Evolution du langage musical
Question : Rien de me choque dans les suites d’accords "en tierce montante" ni dans les suites II-I et VI-I. Cela signifie-t-il que mon oreille n’est pas assez formée à la musique classique ?
Lire la réponse
Question : Rien de me choque dans les suites d’accords "en tierce montante" ni dans les suites II-I et VI-I. cela signifie-t-il que mon oreille n’est pas assez formée à la musique classique ?

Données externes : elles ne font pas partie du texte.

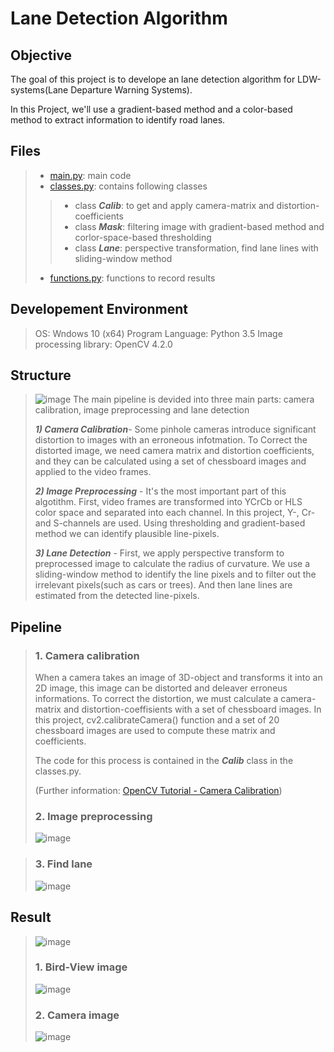 Lane Detection Algorithm
==================

## Objective
The goal of this project is to develope an lane detection algorithm for LDW-systems(Lane Departure Warning Systems).

In this Project, we'll use a gradient-based method and a color-based method to extract information to identify road lanes.

## Files
>* [main.py](https://github.com/DuseobSong/Lane-Detection/blob/master/main.py): main code
>* [classes.py](https://github.com/DuseobSong/Lane-Detection/blob/master/classes.py): contains following classes
> > * class ***Calib***: to get and apply camera-matrix and distortion-coefficients
> > * class ***Mask***: filtering image with gradient-based method and corlor-space-based thresholding
> > * class ***Lane***: perspective transformation, find lane lines with sliding-window method
>* [functions.py](https://github.com/DuseobSong/Lane-Detection/blob/master/functions.py): functions to record results

## Developement Environment
>OS: Wndows 10 (x64)
>Program Language: Python 3.5
>Image processing library: OpenCV 4.2.0

## Structure
>![image](https://github.com/DuseobSong/Lane-Detection/blob/master/Flow_Charts/Structure.png)
>The main pipeline is devided into three main parts: camera calibration, image preprocessing and lane detection
>
>***1) Camera Calibration***- Some pinhole cameras introduce significant distortion to images with an erroneous infotmation. To Correct the distorted image, we need camera matrix and distortion coefficients, and they can be calculated using a set of chessboard images and applied to the video frames.
>   
>***2) Image Preprocessing*** - It's the most important part of this algotithm. First, video frames are transformed into YCrCb or HLS color space and separated into each channel. In this project, Y-, Cr- and S-channels are used. Using thresholding and gradient-based method we can identify plausible line-pixels.
>
>***3) Lane Detection*** - First, we apply perspective transform to preprocessed image to calculate the radius of curvature. We use a sliding-window method to identify the line pixels and to filter out the irrelevant pixels(such as cars or trees). And then lane lines are estimated from the detected line-pixels.
>
## Pipeline
>### 1. Camera calibration
> When a camera takes an image of 3D-object and transforms it into an 2D image, this image can be distorted and deleaver erroneus informations.
> To correct the distortion, we must calculate a camera-matrix and distortion-coeffisients with a set of chessboard images. In this project, cv2.calibrateCamera() function and a set of 20 chessboard images are used to compute these matrix and coefficients.
>
> The code for this process is contained in the ***Calib*** class in the classes.py.
>
>(Further information: [OpenCV Tutorial - Camera Calibration](https://docs.opencv.org/master/dc/dbb/tutorial_py_calibration.html))
>
>### 2. Image preprocessing
>![image](https://github.com/DuseobSong/Lane-Detection/blob/master/Flow_Charts/Preprocessing.png)

>### 3. Find lane
>![image](https://github.com/DuseobSong/Lane-Detection/blob/master/Flow_Charts/Detection.png)

## Result
>![image](https://github.com/DuseobSong/Lane-Detection/blob/master/result/gif/output.gif)
>
> ### 1. Bird-View image
>![image](https://github.com/DuseobSong/Lane-Detection/blob/master/result/gif/Bird_View.gif)
>
> ### 2. Camera image
>![image](https://github.com/DuseobSong/Lane-Detection/blob/master/result/gif/Camera_view.gif)
>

Ces enchaînements et plus géneralement l’ensemble des principes ou codes musicaux que nous étudions font partie d’un langage que l’on peut dater puisqu’il est contemporain de Bach. Pour nous, l’intérêt de son apprentissage est clair puisque nous l’utiliserons dans nos premières compositions. Bach sera en effet le compositeur qui ouvrira notre premier cycle de composition.
La raison pour laquelle Bach et ses contemporains n’utilisaient pas les fausses cadences est simple : leur effet cadentiel est trop faible et elles ne peuvent donc avoir aucun rôle de ce type dans une pièce musicale. De plus, s’achevant par un accord de tonique, elles ne peuvent pas non plus être considérées comme des enchaînements ordinaires. De fait, elles ne présentent aucun intérêt dans un langage entièrement basé sur les cadences.
Nous découvrirons en étudiant les œuvres des compositeurs postérieurs à Bach que le langage musical est en constante évolution, ce que vous intégrerez peu à peu dans l’écriture de vos propres travaux. Des enchaînements comme les fausses cadences ou les tierces montantes seront utilisées par les compositeurs modernes mais à ma connaissance, on n’en trouve pas trace dans la musique baroque ou classique.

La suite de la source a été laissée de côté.